ABSTRACT
This research introduces a method for segmenting customers using Structural Topic Modelling (STM), a text analysis tool capable of capturing topical content and topical prevalence differences across customers while incorporating metadata. This approach is particularly suitable for contexts in which textual data is either a critical component or is the only data available for segmentation. The ability to incorporate metadata by using STM provides better clustering solutions and supports richer segment profiles than can be produced with typical topic modelling approaches. We empirically illustrate the application of this method in two contexts: 1) a context in which related metadata is readily available; and 2) a context in which metadata is virtually non-existent. The second context exemplifies how ad-hoc generated metadata can increase the utility of the method for identifying distinct segments.
Disclosure statement
No potential conflict of interest was reported by the authors.
Notes
1. Note that even if an individual-level response is not needed, such data may still be valuable for ‘representative’ segment identification – e.g., characterising and understanding the proportion of the market talking about X; identifying topics that are commonly discussed, etc.

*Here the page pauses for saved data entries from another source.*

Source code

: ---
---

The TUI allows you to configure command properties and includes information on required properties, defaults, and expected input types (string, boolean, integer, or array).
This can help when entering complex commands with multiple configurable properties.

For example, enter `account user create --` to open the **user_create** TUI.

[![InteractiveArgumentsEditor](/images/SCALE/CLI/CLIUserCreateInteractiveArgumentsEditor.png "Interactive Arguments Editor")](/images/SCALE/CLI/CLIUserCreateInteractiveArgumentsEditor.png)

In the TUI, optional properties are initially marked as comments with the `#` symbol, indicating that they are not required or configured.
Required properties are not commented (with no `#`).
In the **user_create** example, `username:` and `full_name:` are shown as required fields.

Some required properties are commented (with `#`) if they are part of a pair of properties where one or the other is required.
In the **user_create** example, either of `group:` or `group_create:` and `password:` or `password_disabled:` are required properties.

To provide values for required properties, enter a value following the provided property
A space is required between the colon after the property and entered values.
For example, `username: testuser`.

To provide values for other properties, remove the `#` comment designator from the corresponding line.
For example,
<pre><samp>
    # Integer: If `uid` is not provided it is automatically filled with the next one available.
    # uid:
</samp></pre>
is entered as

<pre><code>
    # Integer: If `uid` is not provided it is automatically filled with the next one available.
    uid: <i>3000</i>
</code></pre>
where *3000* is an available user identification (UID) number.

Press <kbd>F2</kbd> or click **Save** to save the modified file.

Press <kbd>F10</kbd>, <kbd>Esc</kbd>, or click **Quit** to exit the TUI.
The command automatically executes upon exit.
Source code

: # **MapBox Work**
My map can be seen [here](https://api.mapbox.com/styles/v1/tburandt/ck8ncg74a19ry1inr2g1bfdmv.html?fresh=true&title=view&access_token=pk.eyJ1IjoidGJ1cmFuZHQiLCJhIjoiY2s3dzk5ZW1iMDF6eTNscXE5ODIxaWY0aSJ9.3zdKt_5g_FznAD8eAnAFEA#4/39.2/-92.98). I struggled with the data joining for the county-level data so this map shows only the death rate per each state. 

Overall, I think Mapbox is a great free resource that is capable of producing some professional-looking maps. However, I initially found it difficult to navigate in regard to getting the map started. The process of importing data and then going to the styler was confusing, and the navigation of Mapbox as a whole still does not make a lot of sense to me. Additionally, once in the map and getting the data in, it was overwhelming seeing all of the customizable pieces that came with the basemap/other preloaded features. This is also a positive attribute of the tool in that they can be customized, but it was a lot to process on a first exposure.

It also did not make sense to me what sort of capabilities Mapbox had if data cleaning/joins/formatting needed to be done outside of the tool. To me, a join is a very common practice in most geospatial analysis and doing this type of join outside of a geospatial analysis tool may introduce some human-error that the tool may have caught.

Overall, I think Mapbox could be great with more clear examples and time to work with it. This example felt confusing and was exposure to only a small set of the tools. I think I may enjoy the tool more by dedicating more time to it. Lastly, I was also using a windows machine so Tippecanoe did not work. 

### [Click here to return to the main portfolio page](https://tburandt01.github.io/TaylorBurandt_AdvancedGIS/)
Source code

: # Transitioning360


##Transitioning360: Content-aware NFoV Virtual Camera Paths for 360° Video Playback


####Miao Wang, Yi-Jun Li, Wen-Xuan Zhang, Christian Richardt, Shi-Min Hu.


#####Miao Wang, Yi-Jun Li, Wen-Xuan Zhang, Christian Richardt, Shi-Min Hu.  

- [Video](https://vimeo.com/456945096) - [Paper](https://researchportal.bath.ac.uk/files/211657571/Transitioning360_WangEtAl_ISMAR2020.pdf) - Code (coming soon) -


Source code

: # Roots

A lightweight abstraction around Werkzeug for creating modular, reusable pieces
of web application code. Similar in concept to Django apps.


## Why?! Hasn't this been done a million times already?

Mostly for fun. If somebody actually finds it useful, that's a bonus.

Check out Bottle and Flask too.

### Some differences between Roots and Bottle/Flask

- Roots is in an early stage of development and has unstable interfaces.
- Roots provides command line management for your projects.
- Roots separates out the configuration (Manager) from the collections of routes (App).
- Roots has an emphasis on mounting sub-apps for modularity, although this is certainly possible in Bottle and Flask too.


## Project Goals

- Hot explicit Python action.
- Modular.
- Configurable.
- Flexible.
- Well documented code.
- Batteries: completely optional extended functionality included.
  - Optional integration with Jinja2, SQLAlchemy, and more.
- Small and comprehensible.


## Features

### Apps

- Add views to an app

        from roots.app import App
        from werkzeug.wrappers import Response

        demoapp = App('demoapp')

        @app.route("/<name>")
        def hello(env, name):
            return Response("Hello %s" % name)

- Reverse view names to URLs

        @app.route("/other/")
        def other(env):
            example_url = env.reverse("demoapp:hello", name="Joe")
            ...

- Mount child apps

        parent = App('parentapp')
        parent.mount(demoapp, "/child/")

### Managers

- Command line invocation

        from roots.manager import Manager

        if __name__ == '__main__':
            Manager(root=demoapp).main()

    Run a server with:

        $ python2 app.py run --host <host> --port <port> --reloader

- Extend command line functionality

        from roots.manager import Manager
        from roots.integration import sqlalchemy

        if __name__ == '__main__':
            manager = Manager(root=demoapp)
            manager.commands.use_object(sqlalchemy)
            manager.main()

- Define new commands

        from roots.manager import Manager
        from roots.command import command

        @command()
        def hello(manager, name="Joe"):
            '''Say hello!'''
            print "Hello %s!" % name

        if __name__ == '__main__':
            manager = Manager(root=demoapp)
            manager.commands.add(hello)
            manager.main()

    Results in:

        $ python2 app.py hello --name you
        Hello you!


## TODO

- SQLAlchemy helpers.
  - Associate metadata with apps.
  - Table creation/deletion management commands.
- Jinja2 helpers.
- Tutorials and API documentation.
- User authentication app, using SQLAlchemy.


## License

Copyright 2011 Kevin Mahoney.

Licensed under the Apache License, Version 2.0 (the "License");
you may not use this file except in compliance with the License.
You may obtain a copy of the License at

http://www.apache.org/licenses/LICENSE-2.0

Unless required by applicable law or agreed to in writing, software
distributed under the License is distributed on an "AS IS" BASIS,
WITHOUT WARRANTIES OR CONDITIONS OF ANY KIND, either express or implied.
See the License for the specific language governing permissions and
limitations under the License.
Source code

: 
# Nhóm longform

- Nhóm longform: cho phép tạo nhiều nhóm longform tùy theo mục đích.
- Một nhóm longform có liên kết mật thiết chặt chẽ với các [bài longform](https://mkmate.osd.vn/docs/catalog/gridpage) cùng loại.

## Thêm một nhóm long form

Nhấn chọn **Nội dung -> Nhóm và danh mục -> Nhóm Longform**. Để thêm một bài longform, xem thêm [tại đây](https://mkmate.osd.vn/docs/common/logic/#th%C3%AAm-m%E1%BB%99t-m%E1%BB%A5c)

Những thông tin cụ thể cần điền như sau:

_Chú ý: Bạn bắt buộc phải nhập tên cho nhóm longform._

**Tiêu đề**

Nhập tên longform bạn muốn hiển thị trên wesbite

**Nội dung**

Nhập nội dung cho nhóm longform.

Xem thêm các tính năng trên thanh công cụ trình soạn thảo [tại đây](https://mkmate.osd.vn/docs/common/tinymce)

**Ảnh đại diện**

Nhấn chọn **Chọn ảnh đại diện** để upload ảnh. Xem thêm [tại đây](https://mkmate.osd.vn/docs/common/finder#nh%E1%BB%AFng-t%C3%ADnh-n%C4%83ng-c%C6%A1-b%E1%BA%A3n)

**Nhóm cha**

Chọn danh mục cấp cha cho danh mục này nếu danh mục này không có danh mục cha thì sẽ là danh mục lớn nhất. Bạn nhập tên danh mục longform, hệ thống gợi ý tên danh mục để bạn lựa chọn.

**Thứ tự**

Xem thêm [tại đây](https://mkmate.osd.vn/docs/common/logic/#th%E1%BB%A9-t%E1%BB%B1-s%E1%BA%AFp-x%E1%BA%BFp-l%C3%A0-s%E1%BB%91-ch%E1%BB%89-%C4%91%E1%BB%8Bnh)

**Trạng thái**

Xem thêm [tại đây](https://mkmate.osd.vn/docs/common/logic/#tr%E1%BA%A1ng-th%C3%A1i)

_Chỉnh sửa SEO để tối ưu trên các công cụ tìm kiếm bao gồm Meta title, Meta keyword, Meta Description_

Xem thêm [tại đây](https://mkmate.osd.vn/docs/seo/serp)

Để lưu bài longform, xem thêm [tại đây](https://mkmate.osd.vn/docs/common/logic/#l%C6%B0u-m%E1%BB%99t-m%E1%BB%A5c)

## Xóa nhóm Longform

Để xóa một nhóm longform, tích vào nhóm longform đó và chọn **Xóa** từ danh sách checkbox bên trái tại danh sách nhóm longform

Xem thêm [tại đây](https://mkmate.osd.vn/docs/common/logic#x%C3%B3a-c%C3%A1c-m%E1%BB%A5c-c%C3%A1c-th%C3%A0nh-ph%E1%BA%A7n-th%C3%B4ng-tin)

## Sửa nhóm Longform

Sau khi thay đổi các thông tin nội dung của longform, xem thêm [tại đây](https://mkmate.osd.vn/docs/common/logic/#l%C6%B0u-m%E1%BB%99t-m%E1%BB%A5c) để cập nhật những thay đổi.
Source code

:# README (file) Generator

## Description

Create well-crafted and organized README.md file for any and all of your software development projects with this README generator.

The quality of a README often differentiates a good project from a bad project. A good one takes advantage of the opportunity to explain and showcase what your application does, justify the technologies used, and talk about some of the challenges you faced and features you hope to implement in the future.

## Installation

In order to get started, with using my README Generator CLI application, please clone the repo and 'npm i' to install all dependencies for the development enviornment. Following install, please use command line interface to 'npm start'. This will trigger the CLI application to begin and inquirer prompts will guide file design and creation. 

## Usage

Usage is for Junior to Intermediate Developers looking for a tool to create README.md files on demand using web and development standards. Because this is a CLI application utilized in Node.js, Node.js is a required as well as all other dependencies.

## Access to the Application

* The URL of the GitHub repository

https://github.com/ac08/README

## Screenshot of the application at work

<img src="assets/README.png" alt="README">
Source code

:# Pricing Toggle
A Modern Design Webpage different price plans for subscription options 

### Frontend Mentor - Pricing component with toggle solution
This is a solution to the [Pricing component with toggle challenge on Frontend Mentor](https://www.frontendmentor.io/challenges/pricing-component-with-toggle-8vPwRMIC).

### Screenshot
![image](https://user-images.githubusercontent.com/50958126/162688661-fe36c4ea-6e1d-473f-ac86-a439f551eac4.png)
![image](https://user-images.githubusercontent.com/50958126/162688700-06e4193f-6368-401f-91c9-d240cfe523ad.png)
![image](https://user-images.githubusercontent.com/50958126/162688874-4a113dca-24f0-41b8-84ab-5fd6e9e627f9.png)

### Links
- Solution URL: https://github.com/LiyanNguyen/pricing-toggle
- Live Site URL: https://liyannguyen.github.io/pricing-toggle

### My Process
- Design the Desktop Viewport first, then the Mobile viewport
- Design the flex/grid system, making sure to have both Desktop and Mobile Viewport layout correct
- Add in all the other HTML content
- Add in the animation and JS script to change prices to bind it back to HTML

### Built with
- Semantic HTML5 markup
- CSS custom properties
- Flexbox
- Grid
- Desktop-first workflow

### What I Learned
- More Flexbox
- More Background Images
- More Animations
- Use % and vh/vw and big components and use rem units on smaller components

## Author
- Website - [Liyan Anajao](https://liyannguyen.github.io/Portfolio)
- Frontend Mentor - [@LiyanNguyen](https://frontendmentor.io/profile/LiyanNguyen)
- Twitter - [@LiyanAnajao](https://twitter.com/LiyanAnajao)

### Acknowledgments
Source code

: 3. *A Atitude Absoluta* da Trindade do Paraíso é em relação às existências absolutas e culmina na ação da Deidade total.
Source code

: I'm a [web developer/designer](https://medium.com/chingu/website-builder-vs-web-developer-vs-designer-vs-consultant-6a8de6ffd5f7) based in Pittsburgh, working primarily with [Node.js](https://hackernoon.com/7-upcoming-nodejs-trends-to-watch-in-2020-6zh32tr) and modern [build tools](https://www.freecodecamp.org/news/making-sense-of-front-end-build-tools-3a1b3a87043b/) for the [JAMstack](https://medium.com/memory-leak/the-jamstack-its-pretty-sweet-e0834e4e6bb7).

2. The data in our two empirical analysis examples, Empirical Example 1 and Empirical Example 2, contain, in fact, many topics that are correlated.
3. We also tested the complete linkage clustering method. The CPCC value was almost identical to Ward’s method, 0.66.
4. STM commonly employs ‘k’ to refer to the total number of topics, while clustering methods also employ ‘k’ to refer to the total number of clusters. To avoid any confusion, this study uses ‘k’ (lower case) to refer to the total number of topics and ‘K’ (upper case) to refer to the total number of clusters.
5. Note that showing the topic words for all the clusters would consume too much space.
6. Retweets were not removed and tweets from unique individuals were not combined. Instead, in this example we segmented Twitter entries. If desired, researchers could easily remove tweets from duplicated individuals or aggregate tweets at the individual level by employing the Twitter user’s screenname.
7. Note that standard text data pre-processing dropped two documents that contained only a link to a website in each of them.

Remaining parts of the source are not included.